Double posting and thread necromancy are totally fine here with new things to contribute.
I'm also frustrated about that. The "Atlas of Women" book covers a lot of ground in showing just how worse women have it outside Western Europe, Australia, the US & Canada, and much of that relates to conditions like clean drinking water or contraceptive availability. Much more relates to economic exploitation in the name of free trade, and noble ideas about free market development that fail to materialize as MNEs move in and social programs are cut as part of government budget restructuring. I've realized that there are tons of implicit justifications for this. "The West invented the modern world, so it's been on top longer," or outright racism, or cultural superiority, etc. enable a disconnect in properly acknowledging and humanizing other people. I do argue that a lot of culture around the world (and in the US) is counter-productive, like certain ignorant traditions. But the correct action isn't to exploit the culture's adherents and justify it with apparent superiority (like exploiting a clearly unethical tax loophole because "that makes the government fix it, eventually"). The correct action is to educate, develop, and assist.
Feminists have to buck economic systems, religions, cultures, and social traditions, and feminists are increasingly working towards international identification and cooperation. Learning about this and observing it is giving me an even clearer idea of how divided humanity is, and how these divisions are rationalized for all kinds of questionable actions. It's no surprise that feminists are appealing to nascent international law and treaties (like the Convention on the Elimination of All Forms of Discrimination Against Women).
Anyway, yeah, Penguin publishes other Atlas books like that, including one called the "State of the World". I imagine they also have fantastic graphs and data on literacy, access to water, crime, etc. internationally, and perhaps they should be required reading at certain levels of education. (Carefully taught, of course, so that students don't assume, "we have it better because we're superior"; even though that may be true in some historical meritorious regards, it's a slippery slope).

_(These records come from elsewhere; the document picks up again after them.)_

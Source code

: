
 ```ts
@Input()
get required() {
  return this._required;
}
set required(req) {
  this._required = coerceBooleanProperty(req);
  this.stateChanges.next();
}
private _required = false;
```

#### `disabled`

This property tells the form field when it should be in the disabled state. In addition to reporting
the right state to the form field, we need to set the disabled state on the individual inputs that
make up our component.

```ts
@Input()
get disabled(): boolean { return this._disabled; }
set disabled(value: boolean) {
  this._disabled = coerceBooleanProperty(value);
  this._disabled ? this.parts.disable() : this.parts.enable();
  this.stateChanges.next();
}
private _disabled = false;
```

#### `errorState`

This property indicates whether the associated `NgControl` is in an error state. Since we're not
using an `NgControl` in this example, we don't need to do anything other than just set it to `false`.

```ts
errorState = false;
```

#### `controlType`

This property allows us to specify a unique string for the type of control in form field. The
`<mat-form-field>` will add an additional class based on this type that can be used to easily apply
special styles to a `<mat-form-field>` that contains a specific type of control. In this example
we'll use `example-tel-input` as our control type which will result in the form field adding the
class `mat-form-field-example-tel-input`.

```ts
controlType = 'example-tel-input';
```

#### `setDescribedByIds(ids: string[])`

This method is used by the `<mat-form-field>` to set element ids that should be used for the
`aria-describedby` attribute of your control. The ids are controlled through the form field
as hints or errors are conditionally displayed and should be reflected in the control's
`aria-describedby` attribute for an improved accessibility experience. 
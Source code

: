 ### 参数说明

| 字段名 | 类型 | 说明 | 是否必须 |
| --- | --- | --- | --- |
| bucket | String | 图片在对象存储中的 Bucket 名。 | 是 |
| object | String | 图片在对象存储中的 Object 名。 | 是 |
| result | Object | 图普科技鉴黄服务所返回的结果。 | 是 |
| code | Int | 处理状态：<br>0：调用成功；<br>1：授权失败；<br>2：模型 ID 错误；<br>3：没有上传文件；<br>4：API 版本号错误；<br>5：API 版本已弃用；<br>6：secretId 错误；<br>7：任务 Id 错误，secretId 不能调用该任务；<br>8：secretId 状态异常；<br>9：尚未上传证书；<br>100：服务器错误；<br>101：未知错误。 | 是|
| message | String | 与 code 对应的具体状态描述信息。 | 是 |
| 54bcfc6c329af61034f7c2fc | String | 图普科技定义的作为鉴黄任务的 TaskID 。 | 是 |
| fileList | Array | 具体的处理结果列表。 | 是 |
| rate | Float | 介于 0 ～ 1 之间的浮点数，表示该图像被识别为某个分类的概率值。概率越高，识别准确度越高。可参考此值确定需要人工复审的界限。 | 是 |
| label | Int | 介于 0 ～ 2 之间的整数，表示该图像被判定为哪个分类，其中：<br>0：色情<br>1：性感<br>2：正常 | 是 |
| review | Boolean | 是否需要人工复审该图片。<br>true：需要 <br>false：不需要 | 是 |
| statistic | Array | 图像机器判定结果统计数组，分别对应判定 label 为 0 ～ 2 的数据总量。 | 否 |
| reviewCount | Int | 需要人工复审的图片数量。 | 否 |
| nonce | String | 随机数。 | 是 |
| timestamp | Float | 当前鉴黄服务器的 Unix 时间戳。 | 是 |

It really is distressing how imperialism has been so badly misused. For the record, I'd really love for a civilization based on merit like the US to be able to export its ideas of individual freedoms abroad, and use them to assist other developing peoples. Unfortunately, that's just not what happens, especially today. It's a tragedy that America's potential for being a city on a hill—a place of merit and open discussion on humanity—is so tarnished by politics of fear, the wrong kind of elitism (yes, there is a right kind of elitism), and prejudices from many sources. When America's best citizens celebrate its ideals, and when America's worst subsequently twist, distort, and co-opt them for damnable ends, movements like Islamic fundamentalists find it that much easier to criticize the US and mobilize traditionalists.